BEGIN MATERIAL FOR THIS EXERCISE

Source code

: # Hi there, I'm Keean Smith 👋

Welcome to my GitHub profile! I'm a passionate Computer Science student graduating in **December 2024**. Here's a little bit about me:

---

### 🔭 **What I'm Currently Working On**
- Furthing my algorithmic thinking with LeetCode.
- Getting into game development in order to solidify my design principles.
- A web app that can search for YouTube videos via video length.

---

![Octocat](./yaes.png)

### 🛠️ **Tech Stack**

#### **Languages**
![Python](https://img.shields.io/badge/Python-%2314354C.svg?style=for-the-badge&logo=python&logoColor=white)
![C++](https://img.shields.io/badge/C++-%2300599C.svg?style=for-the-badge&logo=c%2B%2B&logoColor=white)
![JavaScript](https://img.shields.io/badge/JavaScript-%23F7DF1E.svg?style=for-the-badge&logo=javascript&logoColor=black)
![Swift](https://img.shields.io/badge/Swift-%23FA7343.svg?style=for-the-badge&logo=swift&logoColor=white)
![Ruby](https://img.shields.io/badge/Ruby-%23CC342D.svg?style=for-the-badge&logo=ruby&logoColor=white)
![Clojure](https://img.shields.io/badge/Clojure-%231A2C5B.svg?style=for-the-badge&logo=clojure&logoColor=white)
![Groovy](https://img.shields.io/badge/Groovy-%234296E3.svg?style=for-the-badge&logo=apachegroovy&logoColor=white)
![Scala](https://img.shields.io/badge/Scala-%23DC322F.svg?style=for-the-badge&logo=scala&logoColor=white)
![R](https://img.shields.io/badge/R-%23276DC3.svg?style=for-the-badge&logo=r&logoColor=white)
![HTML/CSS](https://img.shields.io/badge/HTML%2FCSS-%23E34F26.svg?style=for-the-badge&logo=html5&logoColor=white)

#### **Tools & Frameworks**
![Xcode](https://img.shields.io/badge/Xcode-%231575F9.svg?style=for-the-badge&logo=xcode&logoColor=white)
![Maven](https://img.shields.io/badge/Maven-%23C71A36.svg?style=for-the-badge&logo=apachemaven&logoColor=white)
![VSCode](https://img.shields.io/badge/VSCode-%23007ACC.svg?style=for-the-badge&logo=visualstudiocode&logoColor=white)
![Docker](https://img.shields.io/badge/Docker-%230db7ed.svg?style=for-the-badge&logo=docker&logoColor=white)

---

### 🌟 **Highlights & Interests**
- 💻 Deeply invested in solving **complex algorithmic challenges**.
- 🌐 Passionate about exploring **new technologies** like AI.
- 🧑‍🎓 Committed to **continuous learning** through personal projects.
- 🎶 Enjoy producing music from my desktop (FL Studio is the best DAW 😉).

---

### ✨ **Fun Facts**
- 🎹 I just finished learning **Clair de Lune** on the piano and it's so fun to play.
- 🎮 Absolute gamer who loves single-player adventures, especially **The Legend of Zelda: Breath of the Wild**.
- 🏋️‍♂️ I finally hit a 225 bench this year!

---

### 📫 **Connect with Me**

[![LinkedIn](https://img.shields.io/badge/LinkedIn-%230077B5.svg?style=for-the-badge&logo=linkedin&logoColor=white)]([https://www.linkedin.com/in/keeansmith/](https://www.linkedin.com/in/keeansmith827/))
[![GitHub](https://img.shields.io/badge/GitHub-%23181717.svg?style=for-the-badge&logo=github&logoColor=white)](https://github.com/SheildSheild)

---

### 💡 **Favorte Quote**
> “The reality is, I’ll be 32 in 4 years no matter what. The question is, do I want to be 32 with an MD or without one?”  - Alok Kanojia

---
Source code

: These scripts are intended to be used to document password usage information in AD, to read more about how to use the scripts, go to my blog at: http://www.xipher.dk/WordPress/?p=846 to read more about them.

END MATERIAL FOR THIS EXERCISE

**WHAT TO PRODUCE:** Could you retype all of the material word for word?

**OUTPUT OF THE EXERCISE:**
Source code

: # Hi there, I'm Keean Smith 👋

Welcome to my GitHub profile! I'm a passionate Computer Science student graduating in **December 2024**. Here's a little bit about me:

---

### 🔭 **What I'm Currently Working On**
- Furthing my algorithmic thinking with LeetCode.
- Getting into game development in order to solidify my design principles.
- A web app that can search for YouTube videos via video length.

---

![Octocat](./yaes.png)

### 🛠️ **Tech Stack**

#### **Languages**
![Python](https://img.shields.io/badge/Python-%2314354C.svg?style=for-the-badge&logo=python&logoColor=white)
![C++](https://img.shields.io/badge/C++-%2300599C.svg?style=for-the-badge&logo=c%2B%2B&logoColor=white)
![JavaScript](https://img.shields.io/badge/JavaScript-%23F7DF1E.svg?style=for-the-badge&logo=javascript&logoColor=black)
![Swift](https://img.shields.io/badge/Swift-%23FA7343.svg?style=for-the-badge&logo=swift&logoColor=white)
![Ruby](https://img.shields.io/badge/Ruby-%23CC342D.svg?style=for-the-badge&logo=ruby&logoColor=white)
![Clojure](https://img.shields.io/badge/Clojure-%231A2C5B.svg?style=for-the-badge&logo=clojure&logoColor=white)
![Groovy](https://img.shields.io/badge/Groovy-%234296E3.svg?style=for-the-badge&logo=apachegroovy&logoColor=white)
![Scala](https://img.shields.io/badge/Scala-%23DC322F.svg?style=for-the-badge&logo=scala&logoColor=white)
![R](https://img.shields.io/badge/R-%23276DC3.svg?style=for-the-badge&logo=r&logoColor=white)
![HTML/CSS](https://img.shields.io/badge/HTML%2FCSS-%23E34F26.svg?style=for-the-badge&logo=html5&logoColor=white)

#### **Tools & Frameworks**
![Xcode](https://img.shields.io/badge/Xcode-%231575F9.svg?style=for-the-badge&logo=xcode&logoColor=white)
![Maven](https://img.shields.io/badge/Maven-%23C71A36.svg?style=for-the-badge&logo=apachemaven&logoColor=white)
![VSCode](https://img.shields.io/badge/VSCode-%23007ACC.svg?style=for-the-badge&logo=visualstudiocode&logoColor=white)
![Docker](https://img.shields.io/badge/Docker-%230db7ed.svg?style=for-the-badge&logo=docker&logoColor=white)

---

### 🌟 **Highlights & Interests**
- 💻 Deeply invested in solving **complex algorithmic challenges**.
- 🌐 Passionate about exploring **new technologies** like AI.
- 🧑‍🎓 Committed to **continuous learning** through personal projects.
- 🎶 Enjoy producing music from my desktop (FL Studio is the best DAW 😉).

---

### ✨ **Fun Facts**
- 🎹 I just finished learning **Clair de Lune** on the piano and it's so fun to play.
- 🎮 Absolute gamer who loves single-player adventures, especially **The Legend of Zelda: Breath of the Wild**.
- 🏋️‍♂️ I finally hit a 225 bench this year!

---

### 📫 **Connect with Me**

[![LinkedIn](https://img.shields.io/badge/LinkedIn-%230077B5.svg?style=for-the-badge&logo=linkedin&logoColor=white)]([https://www.linkedin.com/in/keeansmith/](https://www.linkedin.com/in/keeansmith827/))
[![GitHub](https://img.shields.io/badge/GitHub-%23181717.svg?style=for-the-badge&logo=github&logoColor=white)](https://github.com/SheildSheild)

---

### 💡 **Favorte Quote**
> “The reality is, I’ll be 32 in 4 years no matter what. The question is, do I want to be 32 with an MD or without one?”  - Alok Kanojia

---
Source code

: These scripts are intended to be used to document password usage information in AD, to read more about how to use the scripts, go to my blog at: http://www.xipher.dk/WordPress/?p=846 to read more about them.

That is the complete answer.